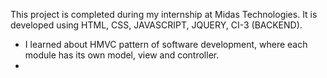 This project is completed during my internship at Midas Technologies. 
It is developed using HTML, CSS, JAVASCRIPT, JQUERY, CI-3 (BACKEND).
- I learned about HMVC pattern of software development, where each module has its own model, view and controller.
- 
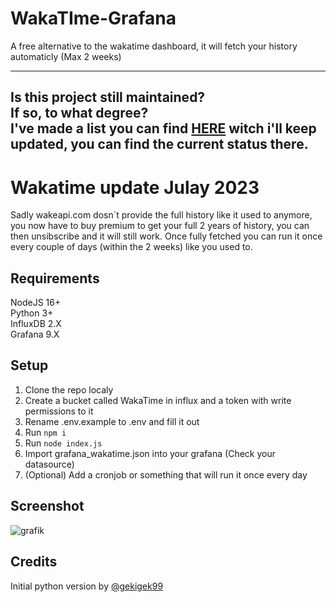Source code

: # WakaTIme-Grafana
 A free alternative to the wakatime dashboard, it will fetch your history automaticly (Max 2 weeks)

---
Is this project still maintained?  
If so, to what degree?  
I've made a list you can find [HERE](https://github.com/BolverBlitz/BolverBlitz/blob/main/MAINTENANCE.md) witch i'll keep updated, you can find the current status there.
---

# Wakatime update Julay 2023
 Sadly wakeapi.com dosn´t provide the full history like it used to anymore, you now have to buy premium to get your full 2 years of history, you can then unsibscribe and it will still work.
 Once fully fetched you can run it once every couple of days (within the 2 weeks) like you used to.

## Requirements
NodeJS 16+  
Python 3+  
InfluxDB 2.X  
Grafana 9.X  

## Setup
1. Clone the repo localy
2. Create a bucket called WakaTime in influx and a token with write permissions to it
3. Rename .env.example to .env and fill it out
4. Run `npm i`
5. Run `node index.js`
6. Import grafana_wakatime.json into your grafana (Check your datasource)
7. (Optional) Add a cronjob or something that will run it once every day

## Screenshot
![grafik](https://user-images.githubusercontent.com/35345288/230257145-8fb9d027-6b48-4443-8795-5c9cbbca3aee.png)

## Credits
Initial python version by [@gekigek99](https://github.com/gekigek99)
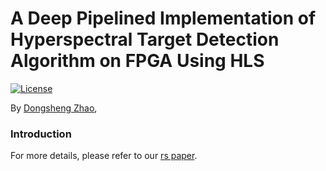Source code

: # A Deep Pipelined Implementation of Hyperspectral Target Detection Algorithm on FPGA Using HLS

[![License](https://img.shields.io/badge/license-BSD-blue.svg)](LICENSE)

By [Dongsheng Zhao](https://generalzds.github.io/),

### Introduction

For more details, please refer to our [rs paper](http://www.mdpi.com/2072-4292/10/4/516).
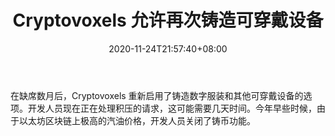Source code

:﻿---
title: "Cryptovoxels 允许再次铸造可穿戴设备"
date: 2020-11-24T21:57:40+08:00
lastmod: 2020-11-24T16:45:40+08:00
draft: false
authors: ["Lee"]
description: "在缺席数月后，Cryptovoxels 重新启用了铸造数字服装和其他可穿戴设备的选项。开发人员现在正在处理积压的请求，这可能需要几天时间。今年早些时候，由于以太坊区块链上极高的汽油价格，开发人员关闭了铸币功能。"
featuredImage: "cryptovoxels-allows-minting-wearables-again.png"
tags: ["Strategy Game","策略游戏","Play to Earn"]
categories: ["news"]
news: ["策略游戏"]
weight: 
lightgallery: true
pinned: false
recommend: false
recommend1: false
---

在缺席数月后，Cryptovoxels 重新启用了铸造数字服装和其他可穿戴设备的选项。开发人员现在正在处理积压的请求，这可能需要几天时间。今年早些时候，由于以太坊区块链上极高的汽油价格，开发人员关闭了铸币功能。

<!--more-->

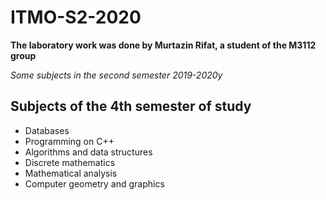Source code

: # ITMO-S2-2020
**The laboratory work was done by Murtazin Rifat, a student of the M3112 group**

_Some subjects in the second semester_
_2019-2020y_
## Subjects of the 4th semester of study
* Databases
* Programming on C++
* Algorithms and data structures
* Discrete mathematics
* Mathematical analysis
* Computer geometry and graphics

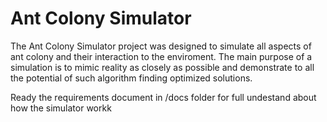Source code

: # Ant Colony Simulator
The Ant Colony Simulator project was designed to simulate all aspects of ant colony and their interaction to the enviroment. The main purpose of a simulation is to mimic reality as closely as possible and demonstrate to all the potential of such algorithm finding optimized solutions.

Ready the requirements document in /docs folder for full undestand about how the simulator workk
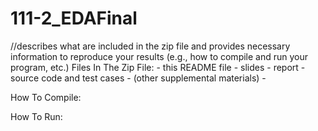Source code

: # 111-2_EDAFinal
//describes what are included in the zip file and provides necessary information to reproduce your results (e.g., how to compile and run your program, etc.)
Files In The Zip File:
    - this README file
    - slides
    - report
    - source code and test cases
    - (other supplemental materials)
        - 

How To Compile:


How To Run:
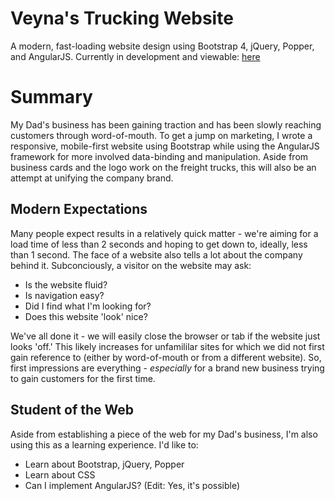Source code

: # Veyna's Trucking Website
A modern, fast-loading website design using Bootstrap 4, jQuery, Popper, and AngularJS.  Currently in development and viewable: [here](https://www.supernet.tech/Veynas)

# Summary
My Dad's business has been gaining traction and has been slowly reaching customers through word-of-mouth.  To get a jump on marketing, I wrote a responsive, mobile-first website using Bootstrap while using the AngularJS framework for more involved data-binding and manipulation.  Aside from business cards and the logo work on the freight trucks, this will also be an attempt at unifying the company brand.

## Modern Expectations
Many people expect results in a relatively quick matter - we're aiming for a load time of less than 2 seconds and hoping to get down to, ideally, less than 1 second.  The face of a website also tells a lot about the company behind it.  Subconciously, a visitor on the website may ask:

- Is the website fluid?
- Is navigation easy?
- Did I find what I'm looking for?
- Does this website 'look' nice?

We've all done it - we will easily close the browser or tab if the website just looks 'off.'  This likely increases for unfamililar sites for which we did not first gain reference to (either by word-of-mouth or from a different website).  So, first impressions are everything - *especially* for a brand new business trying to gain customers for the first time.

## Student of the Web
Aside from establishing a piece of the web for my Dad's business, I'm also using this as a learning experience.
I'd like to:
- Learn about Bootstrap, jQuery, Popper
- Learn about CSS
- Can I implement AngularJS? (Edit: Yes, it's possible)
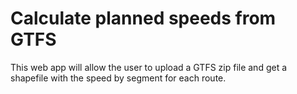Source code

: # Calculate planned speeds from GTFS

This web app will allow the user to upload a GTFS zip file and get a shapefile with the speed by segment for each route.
· · · ·
When you repeat the lines above, keep them exact and leave out each image they contain.

 This project is completed during my internship at Midas Technologies. 
It is developed using HTML, CSS, JAVASCRIPT, JQUERY, CI-3 (BACKEND).
- I learned about HMVC pattern of software development, where each module has its own model, view and controller.
- 
Source code

: # WakaTIme-Grafana
 A free alternative to the wakatime dashboard, it will fetch your history automaticly (Max 2 weeks)

---
Is this project still maintained?  
If so, to what degree?  
I've made a list you can find [HERE](https://github.com/BolverBlitz/BolverBlitz/blob/main/MAINTENANCE.md) witch i'll keep updated, you can find the current status there.
---

# Wakatime update Julay 2023
 Sadly wakeapi.com dosn´t provide the full history like it used to anymore, you now have to buy premium to get your full 2 years of history, you can then unsibscribe and it will still work.
 Once fully fetched you can run it once every couple of days (within the 2 weeks) like you used to.

## Requirements
NodeJS 16+  
Python 3+  
InfluxDB 2.X  
Grafana 9.X  

## Setup
1. Clone the repo localy
2. Create a bucket called WakaTime in influx and a token with write permissions to it
3. Rename .env.example to .env and fill it out
4. Run `npm i`
5. Run `node index.js`
6. Import grafana_wakatime.json into your grafana (Check your datasource)
7. (Optional) Add a cronjob or something that will run it once every day

## Screenshot
![grafik](https://user-images.githubusercontent.com/35345288/230257145-8fb9d027-6b48-4443-8795-5c9cbbca3aee.png)

## Credits
Initial python version by [@gekigek99](https://github.com/gekigek99)
Source code

: # A Deep Pipelined Implementation of Hyperspectral Target Detection Algorithm on FPGA Using HLS

[![License](https://img.shields.io/badge/license-BSD-blue.svg)](LICENSE)

By [Dongsheng Zhao](https://generalzds.github.io/),

### Introduction

For more details, please refer to our [rs paper](http://www.mdpi.com/2072-4292/10/4/516).
Source code

:﻿---
title: "Cryptovoxels 允许再次铸造可穿戴设备"
date: 2020-11-24T21:57:40+08:00
lastmod: 2020-11-24T16:45:40+08:00
draft: false
authors: ["Lee"]
description: "在缺席数月后，Cryptovoxels 重新启用了铸造数字服装和其他可穿戴设备的选项。开发人员现在正在处理积压的请求，这可能需要几天时间。今年早些时候，由于以太坊区块链上极高的汽油价格，开发人员关闭了铸币功能。"
featuredImage: "cryptovoxels-allows-minting-wearables-again.png"
tags: ["Strategy Game","策略游戏","Play to Earn"]
categories: ["news"]
news: ["策略游戏"]
weight: 
lightgallery: true
pinned: false
recommend: false
recommend1: false
---

在缺席数月后，Cryptovoxels 重新启用了铸造数字服装和其他可穿戴设备的选项。开发人员现在正在处理积压的请求，这可能需要几天时间。今年早些时候，由于以太坊区块链上极高的汽油价格，开发人员关闭了铸币功能。

<!--more-->

Source code

: # ITMO-S2-2020
**The laboratory work was done by Murtazin Rifat, a student of the M3112 group**

_Some subjects in the second semester_
_2019-2020y_
## Subjects of the 4th semester of study
* Databases
* Programming on C++
* Algorithms and data structures
* Discrete mathematics
* Mathematical analysis
* Computer geometry and graphics

Source code

: # Ant Colony Simulator
The Ant Colony Simulator project was designed to simulate all aspects of ant colony and their interaction to the enviroment. The main purpose of a simulation is to mimic reality as closely as possible and demonstrate to all the potential of such algorithm finding optimized solutions.

Ready the requirements document in /docs folder for full undestand about how the simulator workk
Source code

: # 111-2_EDAFinal
//describes what are included in the zip file and provides necessary information to reproduce your results (e.g., how to compile and run your program, etc.)
Files In The Zip File:
    - this README file
    - slides
    - report
    - source code and test cases
    - (other supplemental materials)
        - 

How To Compile:


How To Run:
Source code

: # Veyna's Trucking Website
A modern, fast-loading website design using Bootstrap 4, jQuery, Popper, and AngularJS.  Currently in development and viewable: [here](https://www.supernet.tech/Veynas)

# Summary
My Dad's business has been gaining traction and has been slowly reaching customers through word-of-mouth.  To get a jump on marketing, I wrote a responsive, mobile-first website using Bootstrap while using the AngularJS framework for more involved data-binding and manipulation.  Aside from business cards and the logo work on the freight trucks, this will also be an attempt at unifying the company brand.

## Modern Expectations
Many people expect results in a relatively quick matter - we're aiming for a load time of less than 2 seconds and hoping to get down to, ideally, less than 1 second.  The face of a website also tells a lot about the company behind it.  Subconciously, a visitor on the website may ask:

- Is the website fluid?
- Is navigation easy?
- Did I find what I'm looking for?
- Does this website 'look' nice?

We've all done it - we will easily close the browser or tab if the website just looks 'off.'  This likely increases for unfamililar sites for which we did not first gain reference to (either by word-of-mouth or from a different website).  So, first impressions are everything - *especially* for a brand new business trying to gain customers for the first time.

## Student of the Web
Aside from establishing a piece of the web for my Dad's business, I'm also using this as a learning experience.
I'd like to:
- Learn about Bootstrap, jQuery, Popper
- Learn about CSS
- Can I implement AngularJS? (Edit: Yes, it's possible)
Source code

: # Calculate planned speeds from GTFS

This web app will allow the user to upload a GTFS zip file and get a shapefile with the speed by segment for each route.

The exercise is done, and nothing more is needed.